Said nos impulsa a interiorizarnos en la historia de las palabras, en la recepción de la tradición, pero simultáneamente nos convoca a resistirnos a esos monumentos civilizatorios, a visibilizar los combates en los cuales una cultura ha impuesto su hegemonía a enormes fuerzas contracanónicas que continúan combatiendo para salir a la luz. No ignora, y aún cita al Benjamin que muestra la barbarie en el envés de cualquier documento de civilización. El humanismo no devenido en una ética profesional implica la coexistencia en una comunidad no esencializada y compartida, pero en el conflicto propio de las diferencias. Por eso Said planteaba dos estados, y cuando ya no era posible esa solución, un estado binacional. ¿O acaso alguien pertenece de modo absoluto a una nación? ¿Qué somos nosotros, sudacas descendientes de gallegos o tanos expulsados de sus patrias por la pobreza? ¿Somos de una sola pieza, o estamos atravesados por el conflicto de una identidad no resuelta? ¿O nos sentimos europeos en medio de las comunidades originarias o migrantes latinos desechables cuando sobra la mano de obra? ¿No somos todos acaso exilados, fuera de lugar, seres sin hogar? ¿Cuál sería la identidad absoluta desde la que se erige el sionismo israelí, justamente una mezcla de diáspora y holocausto ahora devenido furia vengadora de un nacionalismo tribal? No hay pueblos elegidos, porque no puede ser Dios quien haya seleccionado a uno solo en un exclusivismo letal.

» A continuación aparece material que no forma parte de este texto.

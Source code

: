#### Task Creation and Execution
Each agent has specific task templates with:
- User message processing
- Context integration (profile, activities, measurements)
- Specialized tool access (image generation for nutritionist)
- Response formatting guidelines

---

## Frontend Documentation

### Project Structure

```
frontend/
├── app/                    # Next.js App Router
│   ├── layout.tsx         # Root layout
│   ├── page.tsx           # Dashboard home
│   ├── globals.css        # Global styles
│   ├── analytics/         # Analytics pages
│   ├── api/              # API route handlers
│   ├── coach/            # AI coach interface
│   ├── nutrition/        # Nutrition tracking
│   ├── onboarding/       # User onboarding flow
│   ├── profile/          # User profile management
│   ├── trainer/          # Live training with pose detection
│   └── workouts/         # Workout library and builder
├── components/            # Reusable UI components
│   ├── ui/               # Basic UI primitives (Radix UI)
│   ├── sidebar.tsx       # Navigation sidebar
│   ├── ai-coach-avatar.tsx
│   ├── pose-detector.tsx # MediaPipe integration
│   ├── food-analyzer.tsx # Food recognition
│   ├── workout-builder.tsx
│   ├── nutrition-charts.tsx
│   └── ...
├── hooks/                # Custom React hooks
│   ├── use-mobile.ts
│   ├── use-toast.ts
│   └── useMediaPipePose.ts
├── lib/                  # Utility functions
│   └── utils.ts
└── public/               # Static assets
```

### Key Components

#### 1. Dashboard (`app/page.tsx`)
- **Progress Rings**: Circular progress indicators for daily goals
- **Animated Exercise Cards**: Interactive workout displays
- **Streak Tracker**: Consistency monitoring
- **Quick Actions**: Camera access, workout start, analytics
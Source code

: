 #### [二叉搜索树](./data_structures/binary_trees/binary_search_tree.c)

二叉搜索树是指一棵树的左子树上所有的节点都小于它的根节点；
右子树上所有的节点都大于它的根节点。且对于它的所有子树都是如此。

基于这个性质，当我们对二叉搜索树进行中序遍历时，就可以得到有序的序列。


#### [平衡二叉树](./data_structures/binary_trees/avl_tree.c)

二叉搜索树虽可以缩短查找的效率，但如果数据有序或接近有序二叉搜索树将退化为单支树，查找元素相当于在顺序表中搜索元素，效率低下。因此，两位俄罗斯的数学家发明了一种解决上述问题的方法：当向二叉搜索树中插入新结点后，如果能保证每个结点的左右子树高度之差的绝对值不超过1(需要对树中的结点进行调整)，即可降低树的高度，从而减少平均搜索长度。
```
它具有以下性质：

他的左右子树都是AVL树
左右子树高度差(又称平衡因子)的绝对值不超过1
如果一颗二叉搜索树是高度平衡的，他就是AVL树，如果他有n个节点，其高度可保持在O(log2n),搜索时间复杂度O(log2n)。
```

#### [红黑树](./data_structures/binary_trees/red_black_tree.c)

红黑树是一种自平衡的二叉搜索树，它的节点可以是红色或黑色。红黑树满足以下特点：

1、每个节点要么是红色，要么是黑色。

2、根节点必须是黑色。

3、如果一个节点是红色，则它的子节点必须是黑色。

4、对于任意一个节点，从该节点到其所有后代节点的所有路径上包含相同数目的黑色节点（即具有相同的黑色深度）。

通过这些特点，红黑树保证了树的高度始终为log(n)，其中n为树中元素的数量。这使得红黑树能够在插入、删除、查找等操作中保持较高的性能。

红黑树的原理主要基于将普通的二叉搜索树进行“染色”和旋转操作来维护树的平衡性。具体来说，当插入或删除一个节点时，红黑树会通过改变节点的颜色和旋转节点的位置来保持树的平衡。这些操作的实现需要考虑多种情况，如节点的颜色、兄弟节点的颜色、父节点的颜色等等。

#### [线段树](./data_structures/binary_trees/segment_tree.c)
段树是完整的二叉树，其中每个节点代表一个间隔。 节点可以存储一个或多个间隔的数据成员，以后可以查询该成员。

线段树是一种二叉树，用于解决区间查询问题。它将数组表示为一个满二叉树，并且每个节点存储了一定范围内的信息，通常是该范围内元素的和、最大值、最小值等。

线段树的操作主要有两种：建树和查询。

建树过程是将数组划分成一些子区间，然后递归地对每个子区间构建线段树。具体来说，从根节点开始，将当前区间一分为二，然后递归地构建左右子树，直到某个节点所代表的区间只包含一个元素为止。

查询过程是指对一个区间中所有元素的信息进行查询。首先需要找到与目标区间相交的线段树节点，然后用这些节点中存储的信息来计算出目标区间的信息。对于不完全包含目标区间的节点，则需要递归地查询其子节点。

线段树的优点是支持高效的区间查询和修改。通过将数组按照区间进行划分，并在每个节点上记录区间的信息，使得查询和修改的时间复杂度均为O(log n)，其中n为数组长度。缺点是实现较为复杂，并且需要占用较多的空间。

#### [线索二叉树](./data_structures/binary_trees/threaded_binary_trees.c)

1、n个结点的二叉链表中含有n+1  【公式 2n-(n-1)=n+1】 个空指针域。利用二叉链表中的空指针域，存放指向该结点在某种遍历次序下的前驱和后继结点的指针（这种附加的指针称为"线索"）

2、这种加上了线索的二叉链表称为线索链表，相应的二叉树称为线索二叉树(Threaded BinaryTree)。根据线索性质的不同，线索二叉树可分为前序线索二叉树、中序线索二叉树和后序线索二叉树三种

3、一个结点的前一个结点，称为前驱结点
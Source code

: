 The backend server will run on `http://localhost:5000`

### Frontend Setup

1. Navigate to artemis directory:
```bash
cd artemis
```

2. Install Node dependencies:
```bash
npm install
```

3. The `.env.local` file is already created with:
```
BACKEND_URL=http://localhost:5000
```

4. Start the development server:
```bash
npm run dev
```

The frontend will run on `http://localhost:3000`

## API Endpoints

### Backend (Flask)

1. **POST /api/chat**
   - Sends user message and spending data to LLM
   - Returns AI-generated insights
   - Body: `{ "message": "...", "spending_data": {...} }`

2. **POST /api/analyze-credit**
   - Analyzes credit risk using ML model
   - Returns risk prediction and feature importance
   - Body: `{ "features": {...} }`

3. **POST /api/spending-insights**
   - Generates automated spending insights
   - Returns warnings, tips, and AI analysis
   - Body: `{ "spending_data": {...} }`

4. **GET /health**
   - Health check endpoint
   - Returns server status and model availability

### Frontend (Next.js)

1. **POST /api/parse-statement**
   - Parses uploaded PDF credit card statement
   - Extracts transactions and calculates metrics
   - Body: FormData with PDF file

No empujemos tampoco a cualquier gazatí a la identidad consolidada de una víctima que solo puede aullar cuando podría compartir tierra y comensalidad, aún en el conflicto. Los palestinos no son solo víctimas. No es nuestra compasión a lo que nos llama Said. Son luchadores. Y nosotros cómplices de sus asesinos, si no enarbolamos nuestra palabra para detener el genocidio sin fin. El humanismo de Said no es un archivo de datos eruditos para garantizar un sueldo y una jerarquía social en las instituciones, sino una práctica intelectual que reconoce en la tradición occidental los elementos no occidentales que la habitan. Porque los ideales del humanismo nada tienen que ver con la trasmisión de un canon o de los momentos de una cultura hegemónica que se concibe a sí misma como universal, sino con el aprendizaje que proporciona a los pueblos la energía para derrotar al déspota. Lo real no es solo discurso, nunca hubo fin de la historia, el conflicto es permanente, por la vida. Y se trata de tomar partido. Hoy definirse en el campo de la cultura o del arte, para hablar del propio lugar, es oponerse a este genocidio: no se puede encerrar a una población en un campo de concentración y bombardearla o hambrearla hasta su extinción. No en nuestro nombre.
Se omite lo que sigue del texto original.